BHP Chief Executive Officer Andrew Mackenzie said on Tuesday that lower iron ore prices are here to stay as output outpaces weaker growth in demand. The company aims to cut costs 21 percent at its Western Australian operations to $16 a ton in fiscal 2016, Mackenzie said in a separate statement.

Glasenberg’s salvo

Glencore Chief Executive Officer Ivan Glasenberg said on the same day that mining is suffering a crisis of confidence, and oversupplying markets regardless of demand is damaging the credibility of the industry.

“We’ve been very responsible, so I don’t see that Ivan is actually talking at me,” Mackenzie said in a phone interview on Tuesday. “We were very clear in 2011 when we sanctioned our last major project, we haven’t sanctioned anything since then, that we felt the world had turned in iron ore.”

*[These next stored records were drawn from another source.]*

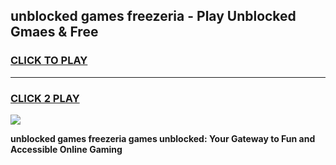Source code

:
## unblocked games freezeria - Play Unblocked Gmaes & Free
<h3>
<a href="https://news.freeplayer.one?title=unblocked_games_freezeria&ref=23F">CLICK TO PLAY</a></h3>
<hr>

<h3>
<a href="https://news.freeplayer.one?title=unblocked_games_freezeria&ref=23F">CLICK 2 PLAY</a>
  
</h3>

<a href="https://news.freeplayer.one?title=unblocked_games_freezeria&ref=23F/"><img src="https://clearcache.store/games.png"></a>


**unblocked games freezeria games unblocked: Your Gateway to Fun and Accessible Online Gaming**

Ore with 62 percent content at Qingdao fell 0.5 percent to $62.58 a dry metric ton on Wednesday, according to Metal Bulletin Ltd. While prices rebounded from a low of $47.08 on April 2, they’re still 67 percent below a 2011 record.

While BHP has said that it will miss a target of raising output to 290 million tons a year by mid-2017 as the company defers port works, it increased its fiscal 2015 forecast to 230 million tons from 225 million.

The deferral by BHP, as well as comments from Vale and Fortescue, probably don’t alter the oversupply story if China’s steel demand growth stalls, Credit Suisse Group AG said in a report on Thursday. The second half looks ominous for prices as more output arrives, it said, predicting a drop to $45 a ton.

BHP shares dropped 1.8 percent to 1,541.5 pence at 9.19am in London, paring gains this year to 11 percent, while Rio fell 1.7 percent to 2,928.5 pence, and is 2.4 percent weaker in 2015. Glencore, which has almost no presence in iron ore while mining copper and coal, is little changed this year.

“We’ve been very transparent with our views on the market,” Chirgwin said in Singapore. “We’ve been very consistent in the way we acted in managing our business, and I can’t speak for the management of other businesses.”